For most organisations, the solution is traditional skills training: Individual sessions on areas like ‘writing for journals’ or ‘peer-reviewing articles’, augmented perhaps by some self-service online material. Perhaps a mentor who can give advice. Perhaps a lending library of supportive texts.
There’s nothing wrong with that approach. I deliver training like that too.
But try running a longer-term evaluation, and you’ll find that it’s often not as effective as you’d like. With different people attending each session, each one treated like a discrete topic, and gaps between them, there’s little continuity. besides, I always wonder about what happens in between. Yes, people can read, try things out, set up support groups and so on… but do they? My feeling is that they probably don’t… or they would, but they can’t find the time…

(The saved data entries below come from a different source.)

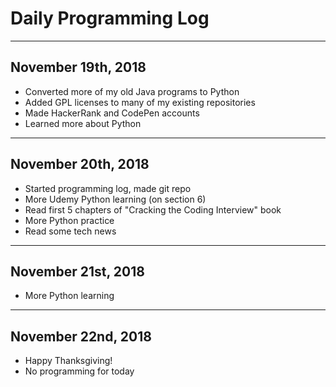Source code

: # Daily Programming Log
---
## November 19th, 2018

* Converted more of my old Java programs to Python
* Added GPL licenses to many of my existing repositories
* Made HackerRank and CodePen accounts
* Learned more about Python

---

## November 20th, 2018

* Started programming log, made git repo
* More Udemy Python learning (on section 6)
* Read first 5 chapters of "Cracking the Coding Interview" book
* More Python practice
* Read some tech news

---

## November 21st, 2018

* More Python learning

---

## November 22nd, 2018

* Happy Thanksgiving!
* No programming for today
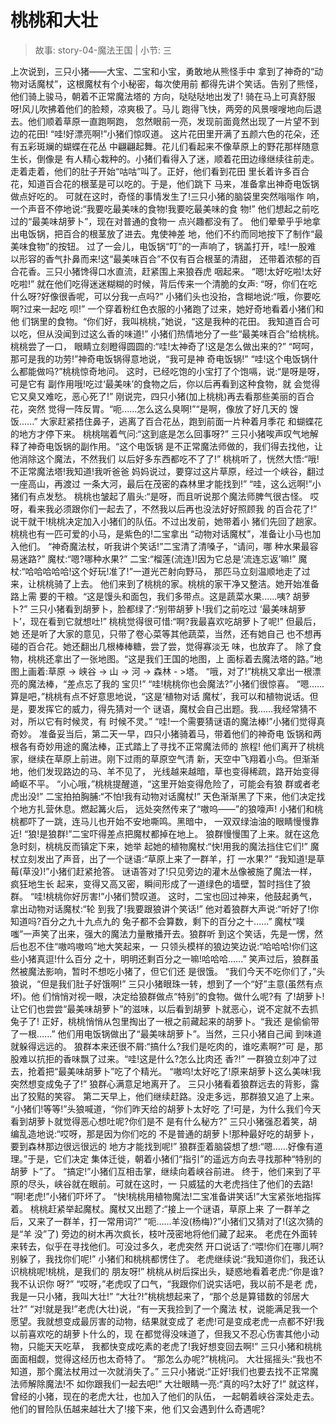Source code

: # 桃桃和大壮

> 故事: story-04-魔法王国 | 小节: 三

上次说到，三只小猪——大宝、二宝和小宝，勇敢地从熊怪手中 拿到了神奇的“动物对话魔杖”，这根魔杖有个小秘密，每次使用前 都得先讲个笑话。告别了熊怪，他们骑上骏马，朝着不正常魔法塔的 方向，哒哒哒地出发了!
骑在马上可真舒服呀!风儿吹拂着他们的脸颊，凉爽极了。马儿 跑得飞快，两旁的风景嗖嗖地向后退去。他们顺着草原一直跑啊跑， 忽然眼前一亮，发现前面竟然出现了一片望不到边的花田!
“哇!好漂亮啊!”小猪们惊叹道。
这片花田里开满了五颜六色的花朵，还有五彩斑斓的蝴蝶在花丛 中翩翩起舞。花儿们看起来不像草原上的野花那样随意生长，倒像是 有人精心栽种的。小猪们看得入了迷，顺着花田边缘继续往前走。
走着走着，他们的肚子开始“咕咕”叫了。正好，他们看到花田 里长着许多百合花，知道百合花的根茎是可以吃的。于是，他们跳下 马来，准备拿出神奇电饭锅做点好吃的。
可就在这时，奇怪的事情发生了!三只小猪的脑袋里突然嗡嗡作 响，一个声音不停地说:“我要吃最美味的食物!我要吃最美味的食 物!” 他们想起之前吃过的“最美味胡萝卜”，现在对普通的食物一 点兴趣都没有了。
他们晕晕乎乎地拿出电饭锅，把百合的根茎放了进去。鬼使神差 地，他们不约而同地按下了制作“最美味食物”的按钮。
过了一会儿，电饭锅“叮”的一声响了，锅盖打开，哇!一股难 以形容的香气扑鼻而来!这“最美味百合”不仅有百合根茎的清甜， 还带着浓郁的百合花香。三只小猪馋得口水直流，赶紧围上来狼吞虎 咽起来。
“嗯!太好吃啦!太好吃啦!”
就在他们吃得迷迷糊糊的时候，背后传来一个清脆的女声: “呀，你们在吃什么呀?好像很香呢，可以分我一点吗?”
小猪们头也没抬，含糊地说:“哦，你要吃啊?过来一起吃 呗!”
一个穿着粉红色衣服的小猪跑了过来，她好奇地看着小猪们和他 们锅里的食物。“你们好，我叫桃桃，”她说，“这是我种的花田。 我知道百合可以吃，但从没闻到过这么香的味道!”
小猪们热情地分了一些“最美味百合”给桃桃。桃桃尝了一口， 眼睛立刻瞪得圆圆的:“哇!太神奇了!这是怎么做出来的?”
“呵呵，那可是我的功劳!”神奇电饭锅得意地说，“我可是神 奇电饭锅!”
“哇!这个电饭锅什么都能做吗?”桃桃惊奇地问。
这时，已经吃饱的小宝打了个饱嗝，说:“是呀是呀，可是它有 副作用哦!吃过‘最美味’的食物之后，你以后再看到这种食物，就 会觉得它又臭又难吃，恶心死了!”
刚说完，四只小猪(加上桃桃)再去看那些美丽的百合花，突然 觉得一阵反胃。“呃......怎么这么臭啊!”“是啊，像放了好几天的 馊饭......”
大家赶紧捂住鼻子，逃离了百合花丛，跑到前面一片种着月季花
和蝴蝶花的地方才停下来。 桃桃喘着气问:“这到底是怎么回事呀?” 三只小猪唉声叹气地解释了神奇电饭锅的副作用。“这个电饭锅
是不正常魔法师做的，我们得去找他，让他消除这个魔法，不然我们 以后好多东西都吃不了了!”
桃桃听了，恍然大悟:“哦!不正常魔法塔!我知道!我听爸爸 妈妈说过，要穿过这片草原，经过一个峡谷，翻过一座高山，再渡过 一条大河，最后在茂密的森林里才能找到!”
“哇，这么远啊!”小猪们有点发愁。
桃桃也皱起了眉头:“是呀，而且听说那个魔法师脾气很古怪。 哎呀，看来我必须跟你们一起去了，不然我以后再也没法好好照顾我 的百合花了!”
说干就干!桃桃决定加入小猪们的队伍。不过出发前，她带着小 猪们先回了趟家。桃桃也有一匹可爱的小马，是紫色的!二宝拿出 “动物对话魔杖”，准备让小马也加入他们。
“神奇魔法杖，听我讲个笑话!”二宝清了清嗓子，“请问，哪 种水果最容易迷路?”
魔杖:“嗯?哪种水果?” 二宝:“榴莲(流连)!因为它总是‘流连忘返’嘛!” 魔杖:“哈哈哈哈哈!这个好玩!准了!”一道光芒射向野马，
那匹马立刻温顺地走了过来，让桃桃骑了上去。 他们来到了桃桃的家。桃桃的家干净又整洁。她开始准备路上需
要的干粮。“这是馒头和面包，我们多带点。这是蔬菜水果......咦? 胡萝卜?”
三只小猪看到胡萝卜，脸都绿了:“别带胡萝卜!我们之前吃过 ‘最美味胡萝卜’，现在看到它就想吐!”
桃桃觉得很可惜:“啊?我最喜欢吃胡萝卜了呢!” 但最后，她 还是听了大家的意见，只带了卷心菜等其他蔬菜，当然，还有她自己 也不想再碰的百合花。她还翻出几根棒棒糖，尝了尝，觉得寡淡无 味，也放弃了。
除了食物，桃桃还拿出了一张地图。“这是我们王国的地图，上 面标着去魔法塔的路。”地图上画着:草原 -> 峡谷 -> 山 -> 河 -> 森林 - >塔。
“哦，对了!”桃桃又拿出一根漂亮的魔法棒，“差点忘了我的 宝贝!”
“哇!桃桃你也会魔法?”小猪们很惊喜。
“嗯......算是吧，”桃桃有点不好意思地说，“这是‘植物对话 魔杖’，我可以和植物说话。但是，要发挥它的威力，得先猜对一个 谜语，魔杖会自己出题。我......我经常猜不对，所以它有时候灵，有 时候不灵。”
“哇!一个需要猜谜语的魔法棒!”小猪们觉得真奇妙。
准备妥当后，第二天一早，四只小猪骑着马，带着他们的神奇电 饭锅和两根各有奇妙用途的魔法棒，正式踏上了寻找不正常魔法师的 旅程!
他们离开了桃桃家，继续在草原上前进。刚下过雨的草原空气清 新，天空中飞翔着小鸟。但渐渐地，他们发现路边的马、羊不见了， 光线越来越暗，草也变得稀疏，路开始变得崎岖不平。
“小心哦，”桃桃提醒道，“这里开始变得危险了，可能会有狼
群或者老虎出没!”
二宝拍拍胸脯:“不怕!我有动物对话魔杖!” 天色渐渐黑了下来，他们决定找个地方扎营休息。燃起篝火后，
远处突然传来了“嗷呜——”的狼嚎声! 小猪们和桃桃都吓了一跳，连马儿也开始不安地嘶鸣。黑暗中，
一双双绿油油的眼睛慢慢靠近! “狼!是狼群!”二宝吓得差点把魔杖都掉在地上。 狼群慢慢围了上来。就在这危急时刻，桃桃反而镇定下来，她举
起她的植物魔杖:“快!用我的魔法挡住它们!” 魔杖立刻发出了声音，出了一个谜语:“草原上来了一群羊，打
一水果?”
“我知道!是草莓(草没)!”小猪们赶紧抢答。 谜语答对了!只见旁边的灌木丛像被施了魔法一样，疯狂地生长
起来，变得又高又密，瞬间形成了一道绿色的墙壁，暂时挡住了狼 群。
“哇!桃桃你好厉害!”小猪们赞叹道。
这时，二宝也回过神来，他鼓起勇气，拿出动物对话魔杖:“轮 到我了!我要跟狼讲个笑话!”
他对着狼群大声说:“听好了!你知道吗?百分之九十九点九的 兔子都不会算数，剩下的百分之十......”
魔杖“噗嗤”一声笑了出来，强大的魔法力量散播开去。狼群听 到这个笑话，先是一愣，然后也忍不住“嗷呜嗷呜”地大笑起来，一 只领头模样的狼边笑边说:“哈哈哈!你们这些小猪真逗!什么百分 之十，明明还剩百分之一嘛!哈哈哈......”
笑声过后，狼群虽然被魔法影响，暂时不想吃小猪了，但它们还 是很饿。
“我们今天不吃你们了，”头狼说，“但是我们肚子好饿啊!”
三只小猪眼珠一转，想到了一个“好”主意(虽然有点坏)。他 们悄悄对视一眼，决定给狼群做点“特别”的食物。做什么呢?有 了!胡萝卜!让它们也尝尝“最美味胡萝卜”的滋味，以后看到胡萝 卜就恶心，说不定就不去抓兔子了!
正好，桃桃悄悄从包里掏出了一根之前藏起来的胡萝卜。“我还 是偷偷带了一根......”
他们用电饭锅做出了“最美味胡萝卜”。当然，三只小猪自己闻 到味道就躲得远远的。
狼群本来还很不屑:“搞什么?我们是吃肉的，谁吃素啊?”可 是，那股难以抗拒的香味飘了过来。“哇!这是什么?怎么比肉还 香?!”
一群狼立刻冲了过去，抢着把“最美味胡萝卜”吃了个精光。 “嗷呜!太好吃了!原来胡萝卜这么美味!我突然想变成兔子了!” 狼群心满意足地离开了。
三只小猪看着狼群远去的背影，露出了狡黠的笑容。 第二天早上，他们继续赶路。没走多远，那群狼又追了上来。 “小猪们!等等!”头狼喊道，“你们昨天给的胡萝卜太好吃
了!可是，为什么我们今天看到胡萝卜就觉得恶心想吐呢?你们是不 是有什么秘方?”
三只小猪强忍着笑，胡编乱造地说:“哎呀，那是因为你们吃的 不是普通的胡萝卜!那种最好吃的胡萝卜，要到森林那边很远很远的
地方才能找到呢!” 狼群歪着脑袋想了想:“嗯......好像有道理。”于是，它们决定
集体迁徙，朝着小猪们“指引”的遥远方向去寻找那种“特别的胡萝 卜”了。
“搞定!”小猪们互相击掌，继续向着峡谷前进。
终于，他们来到了平原的尽头，峡谷就在眼前。可就在这时，一 只威猛的大老虎挡住了他们的去路!
“啊!老虎!”小猪们吓坏了。
“快!桃桃用植物魔法!二宝准备讲笑话!”大宝紧张地指挥 着。
桃桃赶紧举起魔杖。魔杖又出题了:“接上一个谜语，草原上来 了一群羊之后，又来了一群羊，打一常用词?”
“呃......羊没(杨梅)?”小猪们又猜对了!(这次猜的是“羊 没”了)
旁边的树木再次疯长，枝叶茂密地将他们藏了起来。
老虎在外面转来转去，似乎在寻找他们。可没过多久，老虎突然 开口说话了:“喂!你们在哪儿啊?别躲了，我找你们呢!”
小猪们和桃桃都愣住了。
老虎继续说:“我知道你们，我还认识桃桃呢!桃桃，是我们的 朋友呀!”
桃桃从树后探出头，疑惑地看着老虎:“你是谁?我不认识你 呀?”
“哎呀，”老虎叹了口气，“我跟你们说实话吧，我以前不是老 虎，我是一只小猪，我叫大壮!”
“大壮?!”桃桃想起来了，“那个总是算错数的邻居大壮?”
“对!就是我!”老虎(大壮)说，“有一天我捡到了一个魔法 杖，说能满足我一个愿望。我就想变成最厉害的动物，结果就变成了 老虎!可是变成老虎一点都不好!我以前喜欢吃的胡萝卜什么的，现 在都觉得没味道了，但我又不忍心伤害其他小动物，只能天天吃草， 我都快变成吃素的老虎了!我好想变回去啊!”
三只小猪和桃桃面面相觑，觉得这经历也太奇特了。 “那怎么办呢?”桃桃问。 大壮摇摇头:“我也不知道，那个魔法杖用过一次就消失了。” 三只小猪说:“正好!我们也要去找不正常魔法师解除魔法!不
如你跟我们一起去吧!”
大壮眼睛一亮:“真的吗?太好了!” 就这样，曾经的小猪，现在的老虎大壮，也加入了他们的队伍，
一起朝着峡谷深处走去。他们的冒险队伍越来越壮大了!接下来，他 们又会遇到什么奇遇呢?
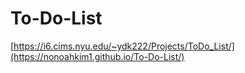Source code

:# To-Do-List
[https://i6.cims.nyu.edu/~ydk222/Projects/ToDo_List/](https://nonoahkim1.github.io/To-Do-List/)
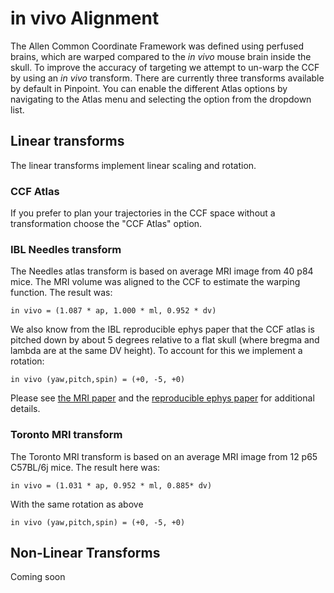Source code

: # in vivo Alignment

The Allen Common Coordinate Framework was defined using perfused brains, which are warped compared to the *in vivo* mouse brain inside the skull. To improve the accuracy of targeting we attempt to un-warp the CCF by using an *in vivo* transform. There are currently three transforms available by default in Pinpoint. You can enable the different Atlas options by navigating to the Atlas menu and selecting the option from the dropdown list.

## Linear transforms

The linear transforms implement linear scaling and rotation.

### CCF Atlas

If you prefer to plan your trajectories in the CCF space without a transformation choose the "CCF Atlas" option.

### IBL Needles transform

The Needles atlas transform is based on average MRI image from 40 p84 mice. The MRI volume was aligned to the CCF to estimate the warping function. The result was:

`in vivo = (1.087 * ap, 1.000 * ml, 0.952 * dv)`

We also know from the IBL reproducible ephys paper that the CCF atlas is pitched down by about 5 degrees relative to a flat skull (where bregma and lambda are at the same DV height). To account for this we implement a rotation:

`in vivo (yaw,pitch,spin) = (+0, -5, +0)`

Please see [the MRI paper](https://pubmed.ncbi.nlm.nih.gov/18502665/) and the [reproducible ephys paper](https://www.biorxiv.org/content/10.1101/2022.05.09.491042v3) for additional details.

### Toronto MRI transform

The Toronto MRI transform is based on an average MRI image from 12 p65 C57BL/6j mice. The result here was:

`in vivo = (1.031 * ap, 0.952 * ml, 0.885* dv)`

With the same rotation as above 

`in vivo (yaw,pitch,spin) = (+0, -5, +0)`

## Non-Linear Transforms

Coming soon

Are we happy that success in writing, like many other successes in academia, comes easiest to those privileged few who probably didn’t need much support in the first place?
But what if you could weave together that training with a continuity of materials – papers to read, questions to think about, peers to support and challenge you, coaches to consult with. And what if you could do this over a good, long, sustained period of time… Might that result not just in the acquisition of head knowledge, but foster real change?

One way to do that might be a programme approach, like in the example on the right.
This is a real programme, that I’m delivering at the moment. It combines traditional training sessions with two writers’ retreats (one in person, and one hybrid), additional content, and (crucially) time… to give those involved the tools, the opportunity and the support to engage in really embedding writing into their everyday.
It also includes the coordination of small peer mentoring groups (which are unstructured, but could be run as an Action Learning Set) and a sustained weekly communication of follow-up material to main sessions, small-group guidance and questions, selected chapters to books, links to blogs, and so on.
Each programme is different, and can be tailored around the needs of the community involved. I’ve run a 12-month one, with a looser structure and more attention to community interaction around monthly writers’ retreats. I’ve run one that focused almost entirely on individual 1:1 coaching support. And I’ve run a one-month ‘WriteFest’ one, for PhD students, that hung on weekly online discussion groups.